O termo “vossa excelência” carrega forte herança de uma sociedade monárquica, hierarquizada, em que há cidadãos distintos: os nobres e o resto da população
Ainda que o argumento seja de que a Lei 12.830, de junho de 2013, determine que delegados da PF sejam chamados do mesmo modo que os juízes, a Constituição Federal garante que todos são iguais perante a lei. Em tese, isso deveria valer inclusive para formas de tratamento e teria de se sobrepor a uma lei.
O termo “vossa excelência”, aliás, carrega forte herança de uma sociedade monárquica, hierarquizada, em que há cidadãos distintos: os nobres e o resto da população. Alguns têm de ser chamados de “excelências”, “meritíssimos”, “magníficos” – denominações que não guardam necessariamente nenhuma relação com o sentido original da palavra (há “excelências” corruptas, por exemplo). Os demais cidadãos merecem, se muito, ser tratados como “senhor” pelas autoridades. A língua, nessa configuração, torna-se um instrumento de poder e demarcação das diferenças sociais.

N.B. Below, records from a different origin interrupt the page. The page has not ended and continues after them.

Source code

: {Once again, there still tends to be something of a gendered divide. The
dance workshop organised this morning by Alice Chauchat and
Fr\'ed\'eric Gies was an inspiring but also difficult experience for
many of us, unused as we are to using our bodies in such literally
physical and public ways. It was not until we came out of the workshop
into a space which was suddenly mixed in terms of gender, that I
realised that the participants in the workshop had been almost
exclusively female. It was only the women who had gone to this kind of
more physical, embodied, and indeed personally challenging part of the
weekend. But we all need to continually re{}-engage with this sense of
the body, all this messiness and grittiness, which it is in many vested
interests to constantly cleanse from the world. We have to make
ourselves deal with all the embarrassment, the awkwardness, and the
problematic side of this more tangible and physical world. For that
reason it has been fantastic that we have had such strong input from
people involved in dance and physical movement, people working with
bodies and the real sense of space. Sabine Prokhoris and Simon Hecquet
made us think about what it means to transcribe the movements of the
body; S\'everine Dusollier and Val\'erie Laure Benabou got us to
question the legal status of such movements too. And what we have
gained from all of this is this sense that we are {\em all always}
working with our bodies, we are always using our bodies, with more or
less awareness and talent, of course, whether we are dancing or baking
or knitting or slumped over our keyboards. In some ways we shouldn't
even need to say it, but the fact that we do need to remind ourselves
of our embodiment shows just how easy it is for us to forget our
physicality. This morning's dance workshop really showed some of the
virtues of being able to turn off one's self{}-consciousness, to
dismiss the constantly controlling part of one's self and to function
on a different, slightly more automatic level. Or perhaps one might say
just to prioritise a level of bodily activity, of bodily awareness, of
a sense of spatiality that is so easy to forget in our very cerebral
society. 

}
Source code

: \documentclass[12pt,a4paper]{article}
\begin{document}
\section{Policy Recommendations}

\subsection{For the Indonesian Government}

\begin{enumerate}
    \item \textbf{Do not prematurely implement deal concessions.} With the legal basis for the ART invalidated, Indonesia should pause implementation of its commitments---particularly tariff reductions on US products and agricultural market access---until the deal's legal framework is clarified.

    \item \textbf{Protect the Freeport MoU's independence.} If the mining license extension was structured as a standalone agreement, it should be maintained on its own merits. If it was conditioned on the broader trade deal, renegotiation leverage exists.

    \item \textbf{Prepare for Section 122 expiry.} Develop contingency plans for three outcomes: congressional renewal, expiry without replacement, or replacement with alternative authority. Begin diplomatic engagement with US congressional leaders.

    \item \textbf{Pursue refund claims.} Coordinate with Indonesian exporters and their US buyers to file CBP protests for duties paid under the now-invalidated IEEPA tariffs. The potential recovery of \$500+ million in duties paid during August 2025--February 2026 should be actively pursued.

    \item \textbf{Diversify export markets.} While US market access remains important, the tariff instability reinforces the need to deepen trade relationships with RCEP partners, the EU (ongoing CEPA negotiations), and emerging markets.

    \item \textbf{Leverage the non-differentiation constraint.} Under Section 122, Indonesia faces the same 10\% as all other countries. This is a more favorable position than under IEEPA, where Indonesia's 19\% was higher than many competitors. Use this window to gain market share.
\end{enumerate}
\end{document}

Nos Estados Unidos, uma das nações que mais prezam a igualdade diante da lei, todos – autoridades e cidadãos – costumam se chamar pelo pronome you, equivalente ao nosso “você”. Obviamente, “você” tem uma conotação um tanto informal no Brasil. Mas o termo “senhor” é respeitoso o suficiente e poderia ser usado de forma adequada para estabelecer bases de um tratamento igualitário entre agentes do Estado e a população.
Adotar essa postura seria uma excelente contribuição, ainda que simbólica, para o país construir uma democracia mais madura.